Так и Алексей Федорович Лосев в книге «Диалектика мифа» пишет, что «миф – это развернутое магическое имя».
А вот пример на «направленность слова к вещи» из прозы – рассказ Ивана Бунина «Антоновские яблоки». И здесь имя (совпадающее с названием рассказа) является «особым разрезом мира». В словосочетании «антоновские яблоки» как будто сами яблоки раскатываются с постепенно затихающим подпрыгиванием. «Антоновские яблоки» – вот слово, развернутое в одноименном рассказе Ивана Бунина, вслушайтесь:
«Помню раннее, свежее, тихое утро… Помню большой, весь золотой, подсохший и поредевший сад, помню кленовые аллеи, тонкий аромат опавшей листвы и – запах антоновских яблок, запах меда и осенней свежести. Воздух так чист, точно его совсем нет, по всему саду раздаются голоса и скрип телег…»

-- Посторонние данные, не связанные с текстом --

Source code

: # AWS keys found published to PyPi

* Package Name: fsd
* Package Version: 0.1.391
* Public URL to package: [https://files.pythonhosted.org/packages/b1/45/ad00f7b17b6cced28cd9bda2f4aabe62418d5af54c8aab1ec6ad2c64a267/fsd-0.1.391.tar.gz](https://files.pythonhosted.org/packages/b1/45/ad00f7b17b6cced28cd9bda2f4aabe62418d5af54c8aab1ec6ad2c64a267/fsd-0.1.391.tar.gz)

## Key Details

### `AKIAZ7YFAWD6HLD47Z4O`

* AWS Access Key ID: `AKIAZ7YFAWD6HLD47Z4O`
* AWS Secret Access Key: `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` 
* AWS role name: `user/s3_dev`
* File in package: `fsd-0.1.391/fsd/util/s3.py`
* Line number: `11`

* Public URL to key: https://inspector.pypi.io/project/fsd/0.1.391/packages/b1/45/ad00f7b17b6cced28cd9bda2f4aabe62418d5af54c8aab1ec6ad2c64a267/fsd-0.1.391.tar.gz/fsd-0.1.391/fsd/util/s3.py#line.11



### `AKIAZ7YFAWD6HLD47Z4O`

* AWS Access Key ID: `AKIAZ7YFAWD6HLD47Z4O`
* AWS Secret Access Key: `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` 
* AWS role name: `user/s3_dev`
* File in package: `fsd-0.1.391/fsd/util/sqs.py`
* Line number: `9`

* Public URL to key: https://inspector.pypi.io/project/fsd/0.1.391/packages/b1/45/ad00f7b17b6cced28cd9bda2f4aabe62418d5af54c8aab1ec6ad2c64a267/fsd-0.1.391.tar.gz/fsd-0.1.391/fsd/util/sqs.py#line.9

Здесь не «мастерство писателя», не фокус стилиста (какой чудовищно скучной и вряд ли вообще выполнимой задачей было бы подобное подбирание звуков, собирание такого «лего», созидание такой структуры, возведение такого, как сказал бы Достоевский, «хрустального дворца»!), здесь миф, фантастика.
«Антоновские яблоки» – круглый, гармонический звук, отзвук райского сада.
И все, что есть в рассказе, похоже на антоновские яблоки. Весь рассказ Бунина порождается этим открывшимся ему мифом. Здесь и сбор урожая, и смена поколений, и праздник, и девки в красных уборах, и беременная старостиха, и переборы тульской гармоники, и костер в темном саду, и падающие звезды, и громыхание поезда, постепенно стихающее, глохнущее, уходящее под землю, и выстрел, «бодрое эхо» которого «кольцом грянет и раскатится по горизонту, далеко-далеко замирая в чистом и чутком воздухе», и плывущая под ногами земля…
Все причастно к антоновским яблокам: от имен (например, Платон Аполлоныч) и «покатившейся куда-то вдаль» охоты до приготовления к смерти:
«А около крыльца большой камень лежал: сама купила себе на могилку, так же как и саван, – отличный саван, с ангелами, с крестами и с молитвой, напечатанной по краям».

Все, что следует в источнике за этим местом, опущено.